Until two weeks ago, Alberto Galante had never been to Russia. The 2018 FIFA World Cup drew him to Moscow, St. Petersburg and Rostov-on-Don, where he cheered on Mexico’s national soccer team as it advanced through the competition. While Galante, who traveled with his son and friends, was thrilled to see Mexico stun the world in its upset win over defending World Cup champion Germany, that was not the only happy surprise of his 12-day trip: He also got to see living, breathing Jewish life in Russia, which not only left him impressed, but inspired.

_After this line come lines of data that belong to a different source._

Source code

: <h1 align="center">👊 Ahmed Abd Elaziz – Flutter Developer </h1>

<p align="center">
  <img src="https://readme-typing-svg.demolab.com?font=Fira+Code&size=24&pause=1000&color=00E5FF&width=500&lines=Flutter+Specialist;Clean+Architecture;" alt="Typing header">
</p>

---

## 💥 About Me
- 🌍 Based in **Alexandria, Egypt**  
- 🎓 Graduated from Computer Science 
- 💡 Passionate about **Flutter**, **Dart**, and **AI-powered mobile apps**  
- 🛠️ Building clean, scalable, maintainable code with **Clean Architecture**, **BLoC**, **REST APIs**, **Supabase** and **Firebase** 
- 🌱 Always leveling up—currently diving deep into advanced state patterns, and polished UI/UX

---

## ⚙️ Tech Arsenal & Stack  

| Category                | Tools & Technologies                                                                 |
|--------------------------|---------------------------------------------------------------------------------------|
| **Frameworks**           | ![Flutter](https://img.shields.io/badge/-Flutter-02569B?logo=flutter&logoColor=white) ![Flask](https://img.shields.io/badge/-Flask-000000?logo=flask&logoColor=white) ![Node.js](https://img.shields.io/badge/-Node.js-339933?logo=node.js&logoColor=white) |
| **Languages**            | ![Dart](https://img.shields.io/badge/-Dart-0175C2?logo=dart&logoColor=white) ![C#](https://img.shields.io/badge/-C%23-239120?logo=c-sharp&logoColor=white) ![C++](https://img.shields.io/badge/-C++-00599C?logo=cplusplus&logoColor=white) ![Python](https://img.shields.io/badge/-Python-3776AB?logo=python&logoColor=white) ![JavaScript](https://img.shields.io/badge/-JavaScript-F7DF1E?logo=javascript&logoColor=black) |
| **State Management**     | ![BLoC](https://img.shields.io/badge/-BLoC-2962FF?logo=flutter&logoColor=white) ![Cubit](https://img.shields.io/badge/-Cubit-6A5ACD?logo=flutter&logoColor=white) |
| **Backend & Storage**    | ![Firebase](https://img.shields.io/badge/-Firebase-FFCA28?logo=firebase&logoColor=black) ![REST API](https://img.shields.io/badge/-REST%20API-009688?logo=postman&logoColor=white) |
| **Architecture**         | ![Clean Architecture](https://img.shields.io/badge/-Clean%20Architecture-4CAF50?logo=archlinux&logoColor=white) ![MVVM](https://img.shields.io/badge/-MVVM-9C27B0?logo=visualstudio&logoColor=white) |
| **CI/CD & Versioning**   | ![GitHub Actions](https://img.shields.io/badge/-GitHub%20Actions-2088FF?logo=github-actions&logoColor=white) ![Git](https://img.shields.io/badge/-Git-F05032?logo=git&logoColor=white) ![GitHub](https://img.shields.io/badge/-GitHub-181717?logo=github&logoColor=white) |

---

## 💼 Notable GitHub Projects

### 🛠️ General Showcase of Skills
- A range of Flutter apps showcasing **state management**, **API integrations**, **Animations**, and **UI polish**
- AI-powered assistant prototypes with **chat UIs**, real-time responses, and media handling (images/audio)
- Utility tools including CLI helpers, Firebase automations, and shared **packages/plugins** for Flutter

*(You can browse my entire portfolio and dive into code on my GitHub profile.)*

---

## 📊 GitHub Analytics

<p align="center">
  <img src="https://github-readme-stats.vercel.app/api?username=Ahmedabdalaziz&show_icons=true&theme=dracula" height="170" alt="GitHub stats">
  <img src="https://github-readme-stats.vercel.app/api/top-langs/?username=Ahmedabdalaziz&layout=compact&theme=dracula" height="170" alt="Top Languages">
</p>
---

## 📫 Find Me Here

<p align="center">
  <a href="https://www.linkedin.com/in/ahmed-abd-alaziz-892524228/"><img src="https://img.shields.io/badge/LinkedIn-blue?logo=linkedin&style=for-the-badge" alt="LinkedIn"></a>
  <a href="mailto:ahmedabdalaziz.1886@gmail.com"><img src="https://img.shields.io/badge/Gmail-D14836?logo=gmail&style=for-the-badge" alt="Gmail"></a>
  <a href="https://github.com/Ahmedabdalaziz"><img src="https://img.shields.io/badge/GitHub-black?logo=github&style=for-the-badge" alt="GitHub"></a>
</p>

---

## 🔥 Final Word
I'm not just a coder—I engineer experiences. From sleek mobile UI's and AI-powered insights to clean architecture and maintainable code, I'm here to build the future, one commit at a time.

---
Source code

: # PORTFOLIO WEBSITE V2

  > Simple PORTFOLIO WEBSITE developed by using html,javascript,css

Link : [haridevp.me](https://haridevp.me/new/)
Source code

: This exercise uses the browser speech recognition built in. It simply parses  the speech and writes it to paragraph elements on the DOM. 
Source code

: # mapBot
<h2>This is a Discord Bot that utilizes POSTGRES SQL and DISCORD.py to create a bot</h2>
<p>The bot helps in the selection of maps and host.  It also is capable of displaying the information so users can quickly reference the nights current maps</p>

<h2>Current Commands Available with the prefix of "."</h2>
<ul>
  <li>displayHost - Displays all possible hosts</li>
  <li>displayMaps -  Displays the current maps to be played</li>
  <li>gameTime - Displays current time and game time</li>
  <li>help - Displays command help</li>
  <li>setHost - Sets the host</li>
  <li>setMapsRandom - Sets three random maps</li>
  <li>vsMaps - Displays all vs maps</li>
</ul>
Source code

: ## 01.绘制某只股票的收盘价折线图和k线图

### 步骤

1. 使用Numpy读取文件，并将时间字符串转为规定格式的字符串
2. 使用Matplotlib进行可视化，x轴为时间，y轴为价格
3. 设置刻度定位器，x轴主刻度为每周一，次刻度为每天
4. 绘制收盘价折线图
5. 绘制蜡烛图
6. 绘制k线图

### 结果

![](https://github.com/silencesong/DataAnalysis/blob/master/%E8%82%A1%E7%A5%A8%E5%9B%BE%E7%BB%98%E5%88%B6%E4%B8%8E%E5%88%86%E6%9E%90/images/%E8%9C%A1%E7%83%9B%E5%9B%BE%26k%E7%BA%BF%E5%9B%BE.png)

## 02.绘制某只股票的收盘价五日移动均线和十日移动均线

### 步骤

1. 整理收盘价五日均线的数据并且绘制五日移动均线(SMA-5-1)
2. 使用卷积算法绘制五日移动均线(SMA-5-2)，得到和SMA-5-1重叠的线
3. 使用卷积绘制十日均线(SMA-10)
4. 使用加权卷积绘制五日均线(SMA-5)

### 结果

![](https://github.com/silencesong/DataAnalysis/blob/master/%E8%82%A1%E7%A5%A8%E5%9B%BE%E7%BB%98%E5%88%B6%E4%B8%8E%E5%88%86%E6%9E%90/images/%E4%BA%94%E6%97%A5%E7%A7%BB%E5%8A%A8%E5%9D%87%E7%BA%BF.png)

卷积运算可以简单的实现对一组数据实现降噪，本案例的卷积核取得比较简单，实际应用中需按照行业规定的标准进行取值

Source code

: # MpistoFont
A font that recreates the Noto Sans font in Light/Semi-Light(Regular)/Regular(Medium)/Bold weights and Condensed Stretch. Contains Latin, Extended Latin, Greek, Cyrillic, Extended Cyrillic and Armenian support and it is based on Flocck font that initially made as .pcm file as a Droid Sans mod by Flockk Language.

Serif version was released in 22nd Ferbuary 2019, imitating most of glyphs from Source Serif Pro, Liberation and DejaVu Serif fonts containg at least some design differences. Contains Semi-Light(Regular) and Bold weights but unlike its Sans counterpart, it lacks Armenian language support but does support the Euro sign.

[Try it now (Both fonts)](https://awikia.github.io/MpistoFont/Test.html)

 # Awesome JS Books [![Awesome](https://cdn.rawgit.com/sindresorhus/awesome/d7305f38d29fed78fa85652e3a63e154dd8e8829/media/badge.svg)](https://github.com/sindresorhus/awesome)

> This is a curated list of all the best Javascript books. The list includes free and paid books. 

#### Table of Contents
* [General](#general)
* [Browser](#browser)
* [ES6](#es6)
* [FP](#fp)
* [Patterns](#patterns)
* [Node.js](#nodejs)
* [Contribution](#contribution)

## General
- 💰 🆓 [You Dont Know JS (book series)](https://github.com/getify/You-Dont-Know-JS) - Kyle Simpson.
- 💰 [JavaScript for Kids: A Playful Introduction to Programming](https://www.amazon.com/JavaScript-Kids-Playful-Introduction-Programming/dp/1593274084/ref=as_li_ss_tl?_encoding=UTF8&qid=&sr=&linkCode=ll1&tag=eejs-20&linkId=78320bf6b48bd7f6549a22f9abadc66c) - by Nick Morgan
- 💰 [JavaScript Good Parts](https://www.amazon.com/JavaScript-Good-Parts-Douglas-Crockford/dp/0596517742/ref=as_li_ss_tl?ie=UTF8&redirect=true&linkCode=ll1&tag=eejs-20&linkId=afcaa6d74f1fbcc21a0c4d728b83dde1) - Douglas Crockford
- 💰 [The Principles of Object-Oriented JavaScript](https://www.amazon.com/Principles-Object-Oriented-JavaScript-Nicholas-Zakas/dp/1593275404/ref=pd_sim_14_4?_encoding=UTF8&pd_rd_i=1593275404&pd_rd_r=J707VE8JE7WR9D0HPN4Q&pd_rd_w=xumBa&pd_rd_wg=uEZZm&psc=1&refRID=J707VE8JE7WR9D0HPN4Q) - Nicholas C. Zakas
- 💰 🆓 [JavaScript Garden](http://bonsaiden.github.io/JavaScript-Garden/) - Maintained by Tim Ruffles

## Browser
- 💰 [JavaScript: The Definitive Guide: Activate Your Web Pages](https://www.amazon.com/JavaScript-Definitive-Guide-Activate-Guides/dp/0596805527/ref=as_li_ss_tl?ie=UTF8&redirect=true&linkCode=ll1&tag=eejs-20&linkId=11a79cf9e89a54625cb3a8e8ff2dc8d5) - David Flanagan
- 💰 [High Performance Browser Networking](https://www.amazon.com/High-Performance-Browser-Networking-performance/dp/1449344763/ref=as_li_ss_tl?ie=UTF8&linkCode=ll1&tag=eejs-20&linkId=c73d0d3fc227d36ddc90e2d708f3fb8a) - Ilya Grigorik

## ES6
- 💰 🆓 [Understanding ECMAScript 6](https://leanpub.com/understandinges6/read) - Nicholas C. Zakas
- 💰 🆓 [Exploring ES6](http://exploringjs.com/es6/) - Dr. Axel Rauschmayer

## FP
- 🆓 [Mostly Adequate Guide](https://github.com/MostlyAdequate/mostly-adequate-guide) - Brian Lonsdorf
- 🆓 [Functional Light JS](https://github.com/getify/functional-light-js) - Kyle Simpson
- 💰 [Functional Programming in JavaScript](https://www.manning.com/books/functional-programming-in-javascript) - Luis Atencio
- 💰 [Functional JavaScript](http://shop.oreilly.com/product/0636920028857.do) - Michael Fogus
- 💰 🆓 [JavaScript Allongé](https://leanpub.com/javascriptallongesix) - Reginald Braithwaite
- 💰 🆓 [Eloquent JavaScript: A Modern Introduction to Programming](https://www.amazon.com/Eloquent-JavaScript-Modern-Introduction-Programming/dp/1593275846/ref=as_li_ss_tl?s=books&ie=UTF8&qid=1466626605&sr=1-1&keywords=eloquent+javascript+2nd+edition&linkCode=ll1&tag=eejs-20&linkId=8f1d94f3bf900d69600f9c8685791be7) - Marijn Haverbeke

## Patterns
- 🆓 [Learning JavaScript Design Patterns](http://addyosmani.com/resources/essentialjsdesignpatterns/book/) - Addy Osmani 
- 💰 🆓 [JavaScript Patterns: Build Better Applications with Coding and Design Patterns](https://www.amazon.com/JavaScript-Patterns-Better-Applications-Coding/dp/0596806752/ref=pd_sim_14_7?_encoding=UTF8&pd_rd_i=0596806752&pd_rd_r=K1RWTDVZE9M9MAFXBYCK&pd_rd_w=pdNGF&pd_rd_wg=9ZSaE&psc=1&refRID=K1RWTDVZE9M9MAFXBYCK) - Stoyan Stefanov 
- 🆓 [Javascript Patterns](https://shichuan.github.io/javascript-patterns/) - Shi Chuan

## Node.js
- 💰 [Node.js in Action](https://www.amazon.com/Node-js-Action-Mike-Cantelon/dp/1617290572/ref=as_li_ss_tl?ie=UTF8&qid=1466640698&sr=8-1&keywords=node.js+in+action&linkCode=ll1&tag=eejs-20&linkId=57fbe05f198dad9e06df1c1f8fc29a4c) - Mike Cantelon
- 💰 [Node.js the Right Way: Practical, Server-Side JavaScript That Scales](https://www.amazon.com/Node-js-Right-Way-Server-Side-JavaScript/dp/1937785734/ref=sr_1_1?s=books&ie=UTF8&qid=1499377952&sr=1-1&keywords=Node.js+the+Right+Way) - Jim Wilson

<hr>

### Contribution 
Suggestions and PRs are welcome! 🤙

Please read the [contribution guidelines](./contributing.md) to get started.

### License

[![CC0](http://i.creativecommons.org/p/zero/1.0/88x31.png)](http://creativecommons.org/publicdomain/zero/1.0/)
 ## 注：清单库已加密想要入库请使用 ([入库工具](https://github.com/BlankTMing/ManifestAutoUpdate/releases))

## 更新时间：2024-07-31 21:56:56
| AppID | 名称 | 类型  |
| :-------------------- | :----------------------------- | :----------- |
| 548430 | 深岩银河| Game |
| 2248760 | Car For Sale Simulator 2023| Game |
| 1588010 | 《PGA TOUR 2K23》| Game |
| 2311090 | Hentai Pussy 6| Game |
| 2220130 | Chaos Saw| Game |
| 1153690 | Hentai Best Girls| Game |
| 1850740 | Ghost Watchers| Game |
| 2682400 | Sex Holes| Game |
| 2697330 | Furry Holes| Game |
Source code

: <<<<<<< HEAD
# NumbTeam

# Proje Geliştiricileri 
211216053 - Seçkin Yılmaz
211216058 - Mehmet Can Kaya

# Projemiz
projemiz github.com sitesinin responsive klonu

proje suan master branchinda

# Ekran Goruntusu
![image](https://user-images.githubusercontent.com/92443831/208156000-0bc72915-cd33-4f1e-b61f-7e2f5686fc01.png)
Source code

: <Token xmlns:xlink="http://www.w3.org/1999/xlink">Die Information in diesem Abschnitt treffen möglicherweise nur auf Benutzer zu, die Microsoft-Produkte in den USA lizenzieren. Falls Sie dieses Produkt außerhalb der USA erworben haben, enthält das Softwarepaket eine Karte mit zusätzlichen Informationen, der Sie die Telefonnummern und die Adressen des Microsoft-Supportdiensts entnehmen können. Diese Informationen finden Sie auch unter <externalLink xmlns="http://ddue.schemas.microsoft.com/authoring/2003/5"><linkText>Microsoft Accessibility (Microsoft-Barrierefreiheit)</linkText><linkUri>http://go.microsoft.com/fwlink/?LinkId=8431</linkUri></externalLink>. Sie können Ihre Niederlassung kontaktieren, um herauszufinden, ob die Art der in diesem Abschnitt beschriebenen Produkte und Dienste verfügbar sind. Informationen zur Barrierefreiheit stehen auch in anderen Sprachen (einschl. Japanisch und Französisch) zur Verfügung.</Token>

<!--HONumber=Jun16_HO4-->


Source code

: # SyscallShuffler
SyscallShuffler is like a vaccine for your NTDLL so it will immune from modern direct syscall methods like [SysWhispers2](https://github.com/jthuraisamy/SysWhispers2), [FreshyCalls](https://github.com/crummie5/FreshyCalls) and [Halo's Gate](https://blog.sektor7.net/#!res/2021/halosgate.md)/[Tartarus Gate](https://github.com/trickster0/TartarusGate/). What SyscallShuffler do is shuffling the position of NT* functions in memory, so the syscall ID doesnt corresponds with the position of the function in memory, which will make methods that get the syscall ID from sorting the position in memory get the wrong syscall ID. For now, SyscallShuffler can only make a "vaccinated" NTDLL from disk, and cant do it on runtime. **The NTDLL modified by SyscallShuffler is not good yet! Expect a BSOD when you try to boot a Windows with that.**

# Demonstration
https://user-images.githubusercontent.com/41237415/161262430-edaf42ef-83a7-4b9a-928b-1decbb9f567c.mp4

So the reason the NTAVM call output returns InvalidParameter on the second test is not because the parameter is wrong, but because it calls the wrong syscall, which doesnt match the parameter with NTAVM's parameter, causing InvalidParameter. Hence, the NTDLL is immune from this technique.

“It was a very spiritual experience, even though it wasn’t supposed to be,” says Galante, 49, who lives in Miami but is originally from Mexico. “I expected to see Chabad, but I didn’t expect what we experienced; it was uplifting.”

There are at least 10,000 Israelis among the 1 million soccer fans who have descended upon Russia for the World Cup, but that number does not reflect the thousands of Jewish visitors who have come from all around the world, especially from Latin America.

The Jewish community in Moscow has been hosting soccer fans who converged on the city for the World Cup games. (Credit: Chabad.org/News)

“We had people from New Zealand, Canada, Argentina,” says Rabbi Mordechai Weisberg, director of Chabad-Lubavitch of Moscow, located in the Moscow Jewish Community Center (MJCC) in the Marina Roscha neighborhood of the capital. “People have been flocking here for kosher food, to pray, or just to spend time. They just type ‘Chabad Moscow’ into their GPS, and they are led straight here.”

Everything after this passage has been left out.